All lines from the one containing "the developer mode</b>:</p>" through the final line of the listing below, and no others, must be returned exactly; no pictures belong in the copy.

━━━

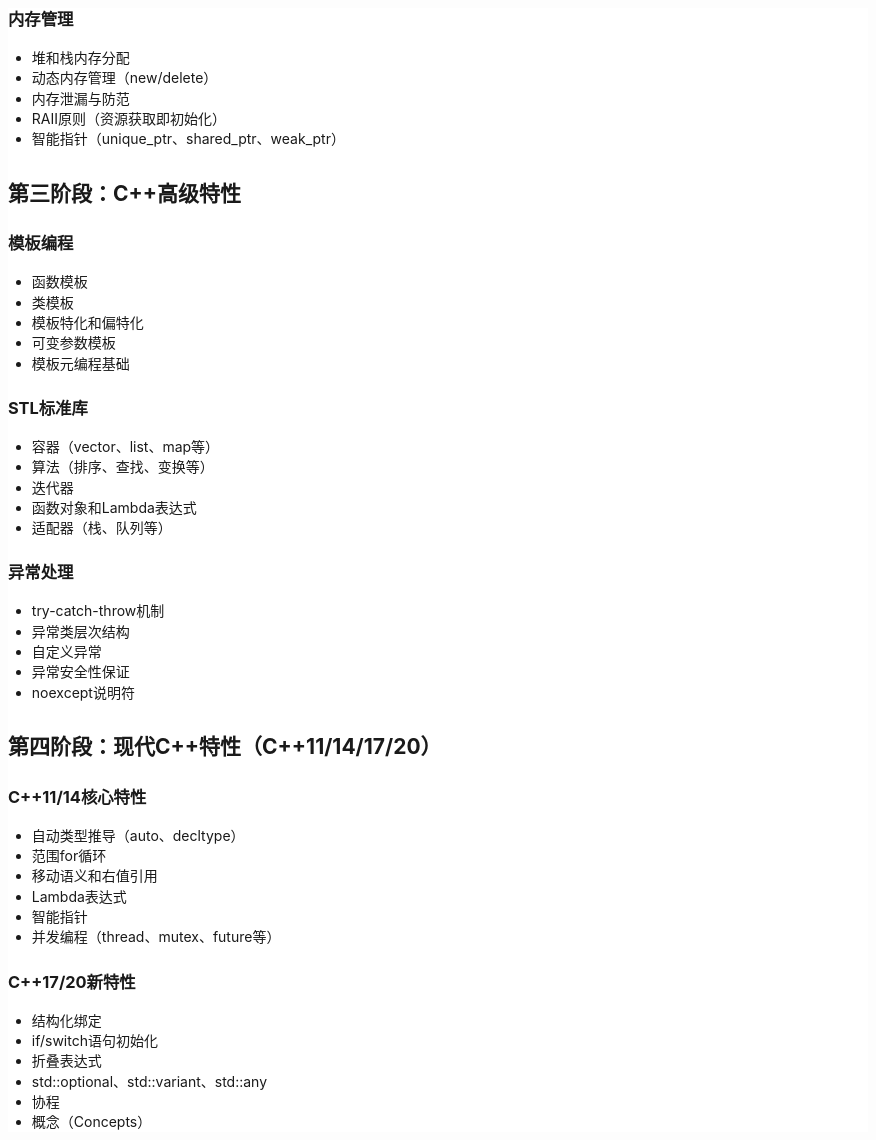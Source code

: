 ### 内存管理
- 堆和栈内存分配
- 动态内存管理（new/delete）
- 内存泄漏与防范
- RAII原则（资源获取即初始化）
- 智能指针（unique_ptr、shared_ptr、weak_ptr）

## 第三阶段：C++高级特性

### 模板编程
- 函数模板
- 类模板
- 模板特化和偏特化
- 可变参数模板
- 模板元编程基础

### STL标准库
- 容器（vector、list、map等）
- 算法（排序、查找、变换等）
- 迭代器
- 函数对象和Lambda表达式
- 适配器（栈、队列等）

### 异常处理
- try-catch-throw机制
- 异常类层次结构
- 自定义异常
- 异常安全性保证
- noexcept说明符

## 第四阶段：现代C++特性（C++11/14/17/20）

### C++11/14核心特性
- 自动类型推导（auto、decltype）
- 范围for循环
- 移动语义和右值引用
- Lambda表达式
- 智能指针
- 并发编程（thread、mutex、future等）

### C++17/20新特性
- 结构化绑定
- if/switch语句初始化
- 折叠表达式
- std::optional、std::variant、std::any
- 协程
- 概念（Concepts）
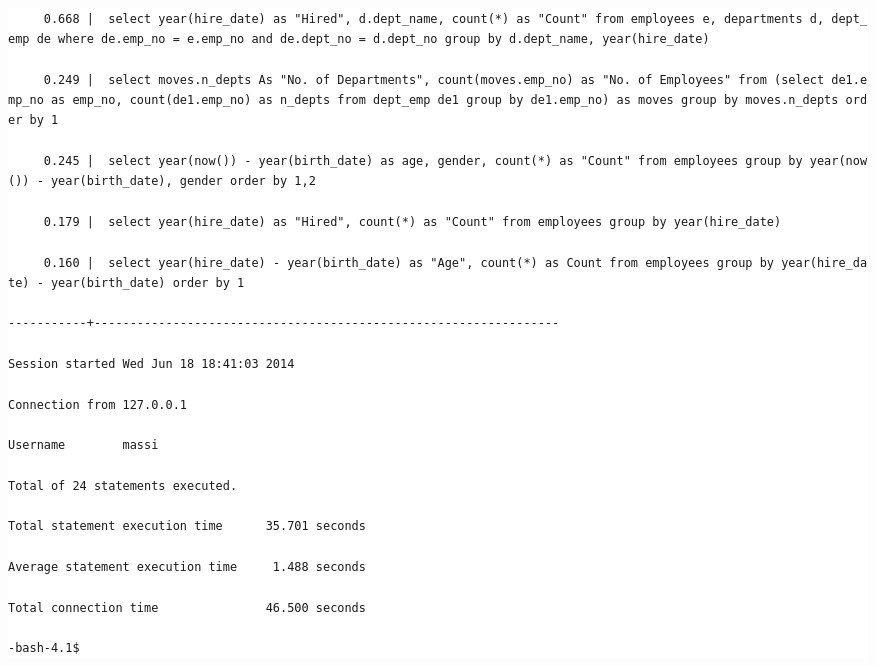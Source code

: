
 ```
     0.668 |  select year(hire_date) as "Hired", d.dept_name, count(*) as "Count" from employees e, departments d, dept_emp de where de.emp_no = e.emp_no and de.dept_no = d.dept_no group by d.dept_name, year(hire_date)

     0.249 |  select moves.n_depts As "No. of Departments", count(moves.emp_no) as "No. of Employees" from (select de1.emp_no as emp_no, count(de1.emp_no) as n_depts from dept_emp de1 group by de1.emp_no) as moves group by moves.n_depts order by 1

     0.245 |  select year(now()) - year(birth_date) as age, gender, count(*) as "Count" from employees group by year(now()) - year(birth_date), gender order by 1,2

     0.179 |  select year(hire_date) as "Hired", count(*) as "Count" from employees group by year(hire_date)

     0.160 |  select year(hire_date) - year(birth_date) as "Age", count(*) as Count from employees group by year(hire_date) - year(birth_date) order by 1

-----------+-----------------------------------------------------------------

Session started Wed Jun 18 18:41:03 2014

Connection from 127.0.0.1

Username        massi

Total of 24 statements executed.

Total statement execution time      35.701 seconds

Average statement execution time     1.488 seconds

Total connection time               46.500 seconds

-bash-4.1$

```
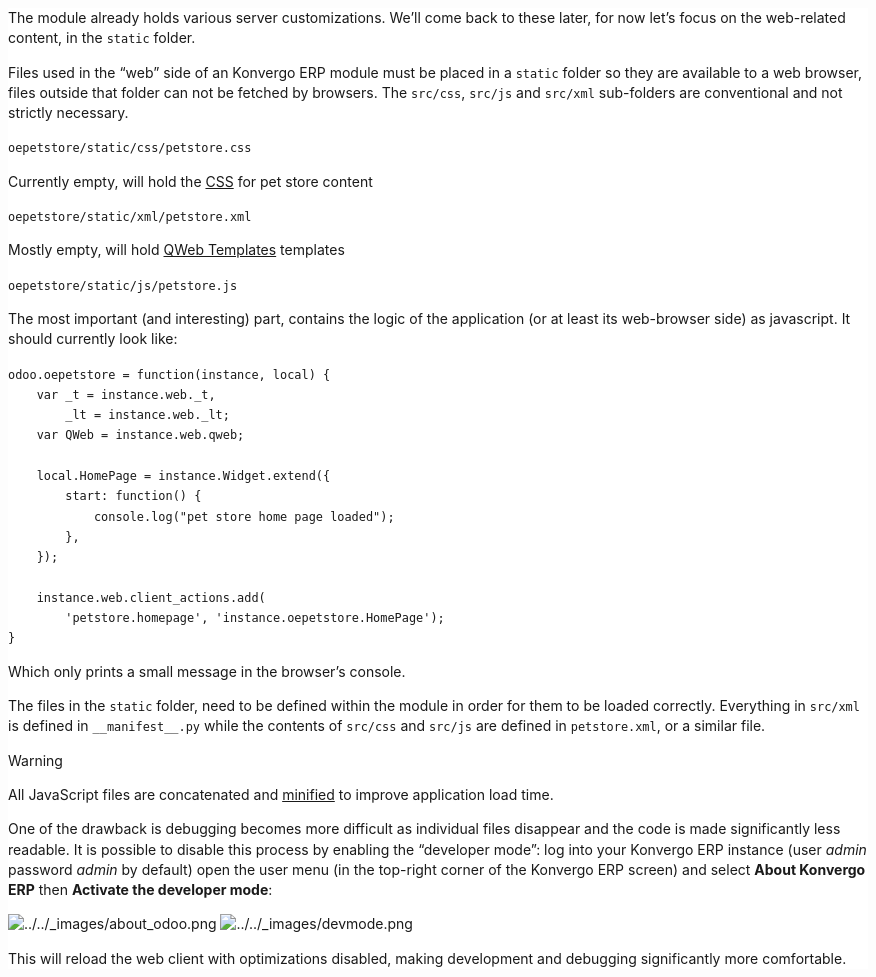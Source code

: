 
The module already holds various server customizations. We’ll come back to
these later, for now let’s focus on the web-related content, in the `static`
folder.

Files used in the “web” side of an Konvergo ERP module must be placed in a `static`
folder so they are available to a web browser, files outside that folder can
not be fetched by browsers. The `src/css`, `src/js` and `src/xml` sub-folders
are conventional and not strictly necessary.

`oepetstore/static/css/petstore.css`

    

Currently empty, will hold the
[CSS](http://www.w3.org/Style/CSS/Overview.en) for pet store content

`oepetstore/static/xml/petstore.xml`

    

Mostly empty, will hold [QWeb
Templates](../reference/frontend/qweb#reference-qweb) templates

`oepetstore/static/js/petstore.js`

    

The most important (and interesting) part, contains the logic of the
application (or at least its web-browser side) as javascript. It should
currently look like:

    
    
    odoo.oepetstore = function(instance, local) {
        var _t = instance.web._t,
            _lt = instance.web._lt;
        var QWeb = instance.web.qweb;
    
        local.HomePage = instance.Widget.extend({
            start: function() {
                console.log("pet store home page loaded");
            },
        });
    
        instance.web.client_actions.add(
            'petstore.homepage', 'instance.oepetstore.HomePage');
    }
    

Which only prints a small message in the browser’s console.

The files in the `static` folder, need to be defined within the module in
order for them to be loaded correctly. Everything in `src/xml` is defined in
`__manifest__.py` while the contents of `src/css` and `src/js` are defined in
`petstore.xml`, or a similar file.

<div class="alert alert-warning">
<p class="alert-title">
Warning</p><p>All JavaScript files are concatenated and <a href="../glossary#term-minified"><span class="xref std std-term">minified</span></a> to improve
application load time.</p>
<p>One of the drawback is debugging becomes more difficult as
individual files disappear and the code is made significantly less
readable. It is possible to disable this process by enabling the
“developer mode”: log into your Konvergo ERP instance (user <em>admin</em> password
<em>admin</em> by default) open the user menu (in the top-right corner of the
Konvergo ERP screen) and select <b>About Konvergo ERP</b> then <b>Activate
the developer mode</b>:</p>
<img alt="../../_images/about_odoo.png" class="align-center" src="../../_images/about_odoo.png"/>
<img alt="../../_images/devmode.png" class="align-center" src="../../_images/devmode.png"/>
<p>This will reload the web client with optimizations disabled, making
development and debugging significantly more comfortable.</p>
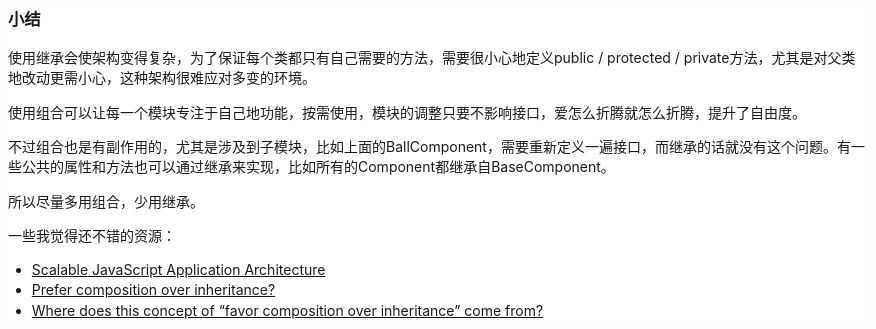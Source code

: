 ### 小结

使用继承会使架构变得复杂，为了保证每个类都只有自己需要的方法，需要很小心地定义public / protected / private方法，尤其是对父类地改动更需小心，这种架构很难应对多变的环境。

使用组合可以让每一个模块专注于自己地功能，按需使用，模块的调整只要不影响接口，爱怎么折腾就怎么折腾，提升了自由度。

不过组合也是有副作用的，尤其是涉及到子模块，比如上面的BallComponent，需要重新定义一遍接口，而继承的话就没有这个问题。有一些公共的属性和方法也可以通过继承来实现，比如所有的Component都继承自BaseComponent。

所以尽量多用组合，少用继承。

一些我觉得还不错的资源：

* [Scalable JavaScript Application Architecture](http://www.slideshare.net/nzakas/scalable-javascript-application-architecture)
* [Prefer composition over inheritance?](http://stackoverflow.com/questions/49002/prefer-composition-over-inheritance)
* [Where does this concept of “favor composition over inheritance” come from?](http://programmers.stackexchange.com/q/65179)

━━━

#### [Problem solution]
the developer mode</b>:</p>
<img alt="../../_images/about_odoo.png" class="align-center" src="../../_images/about_odoo.png"/>
<img alt="../../_images/devmode.png" class="align-center" src="../../_images/devmode.png"/>
<p>This will reload the web client with optimizations disabled, making
development and debugging significantly more comfortable.</p>
Source code

: ### 小结

使用继承会使架构变得复杂，为了保证每个类都只有自己需要的方法，需要很小心地定义public / protected / private方法，尤其是对父类地改动更需小心，这种架构很难应对多变的环境。

使用组合可以让每一个模块专注于自己地功能，按需使用，模块的调整只要不影响接口，爱怎么折腾就怎么折腾，提升了自由度。

不过组合也是有副作用的，尤其是涉及到子模块，比如上面的BallComponent，需要重新定义一遍接口，而继承的话就没有这个问题。有一些公共的属性和方法也可以通过继承来实现，比如所有的Component都继承自BaseComponent。

所以尽量多用组合，少用继承。

一些我觉得还不错的资源：

* [Scalable JavaScript Application Architecture](http://www.slideshare.net/nzakas/scalable-javascript-application-architecture)
* [Prefer composition over inheritance?](http://stackoverflow.com/questions/49002/prefer-composition-over-inheritance)
* [Where does this concept of “favor composition over inheritance” come from?](http://programmers.stackexchange.com/q/65179)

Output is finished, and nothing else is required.